BOSTON, June 25: The trial of accused Boston mob boss James “Whitey” Bulger, in which more than 20 witnesses have been called in the first two weeks, could take a new turn today as defense lawyers challenge assertions that he was an FBI informant.
Jurors in the racketeering and murder case yesterday heard portions of the 700-page informant file the FBI developed on Bulger, who it said provided information to the bureau for more than a decade as he ran Boston’s notorious “Winter Hill” gang.
Bulger, accused of murdering or ordering the murders of 19 people in the 1970s and ’80s, pleaded not guilty to all charges. At age 83, he faces the possibility of life in prison if convicted.
Defense lawyers denied their client ever served as an informer for the FBI and challenged whether the court should accept that premise. Bugler’s now-disgraced FBI handler, John Connolly, is serving a prison sentence for racketeering and murder.
Bulger’s attorneys say he paid Connolly for information, but provided none of his own. If they can discredit Connolly’s files, they can undermine much of the prosecution case and redeem his image, currently as one of many members of his gang who snitched.

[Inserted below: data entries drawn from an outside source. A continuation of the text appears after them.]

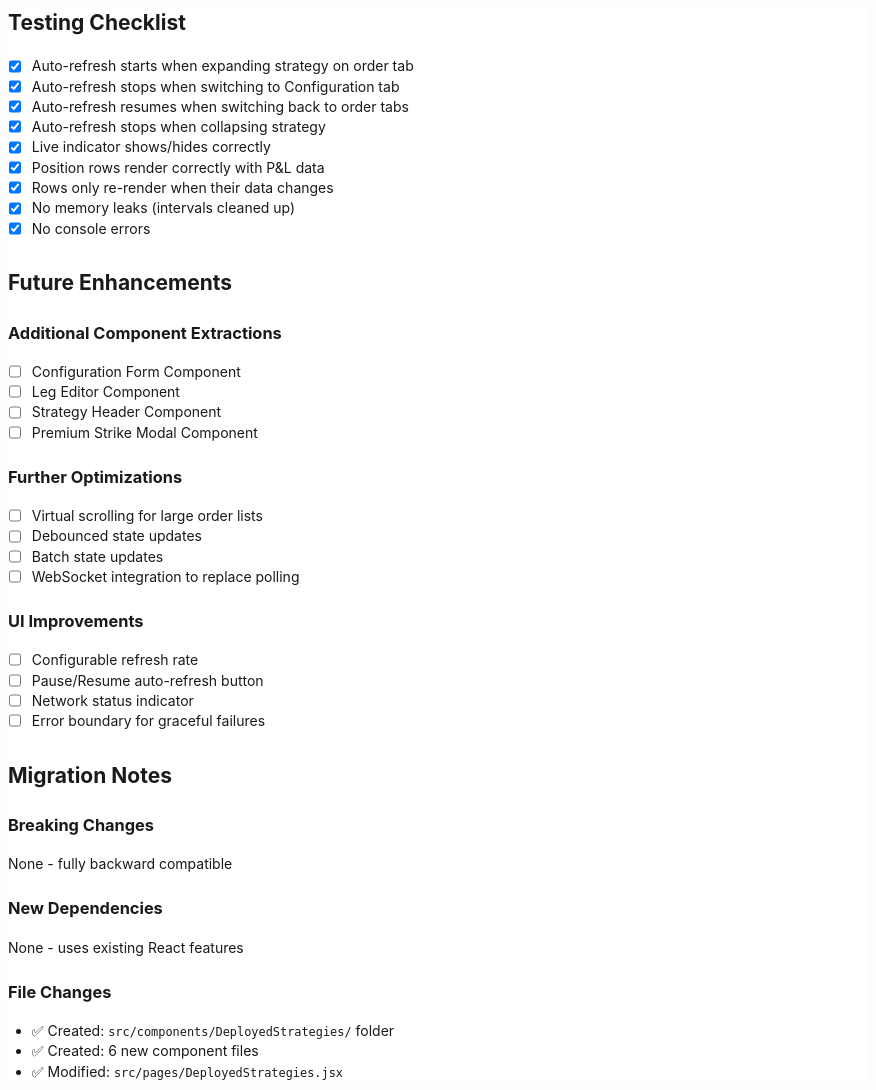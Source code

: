 ## Testing Checklist

- [x] Auto-refresh starts when expanding strategy on order tab
- [x] Auto-refresh stops when switching to Configuration tab
- [x] Auto-refresh resumes when switching back to order tabs
- [x] Auto-refresh stops when collapsing strategy
- [x] Live indicator shows/hides correctly
- [x] Position rows render correctly with P&L data
- [x] Rows only re-render when their data changes
- [x] No memory leaks (intervals cleaned up)
- [x] No console errors

## Future Enhancements

### Additional Component Extractions

- [ ] Configuration Form Component
- [ ] Leg Editor Component
- [ ] Strategy Header Component
- [ ] Premium Strike Modal Component

### Further Optimizations

- [ ] Virtual scrolling for large order lists
- [ ] Debounced state updates
- [ ] Batch state updates
- [ ] WebSocket integration to replace polling

### UI Improvements

- [ ] Configurable refresh rate
- [ ] Pause/Resume auto-refresh button
- [ ] Network status indicator
- [ ] Error boundary for graceful failures

## Migration Notes

### Breaking Changes

None - fully backward compatible

### New Dependencies

None - uses existing React features

### File Changes

- ✅ Created: `src/components/DeployedStrategies/` folder
- ✅ Created: 6 new component files
- ✅ Modified: `src/pages/DeployedStrategies.jsx`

“It should be for the jury to decide whether they believe this person was an informant,” said defense attorney Henry Brennan, of Boston law firm Carney & Bassil.
Brennan said he planned to question whether FBI Special Agent James Marra, who on Monday described parts of Bulger’s file, really knew that Bulger was the source of the information.
“If this witness is allowed to testify in his opinion that Mr. Bulger was an informant, then I will need to test his credibility,” Brennan said in arguments held outside the jury’s’ hearing.
Prosecutors voiced exasperation that the defense would question a file they said was the result of many meetings between Bulger and FBI officials, including Connolly, his boss John Morris, who is scheduled to take the witness stand today, and other FBI investigators.
“He was an informant who corrupted his handler and the department. The FBI shares some responsibility for continuing to operate Mr. Bulger as an informant over the years,” said Assistant US Attorney Fred Wyshak. “It does not mean that Mr. Bulger was not an informant.”
Bulger’s story has fascinated Boston for decades. He was one of two brothers to rise from gritty South Boston to positions of power – James as a feared gangster, his brother William as the powerful speaker of the state senate.
“Whitey” Bulger fled the city after a 1994 tip from Connolly that arrest was imminent. He spent 16 years evading arrest, many of them on the FBI’s “Most Wanted” list, before authorities arrested him in a seaside apartment in Santa Monica, California, a little more than two years ago.
His story inspired Martin Scorsese’s 2006 Academy Award-winning film “The Departed,” in which Jack Nicholson played a character loosely based on Bulger.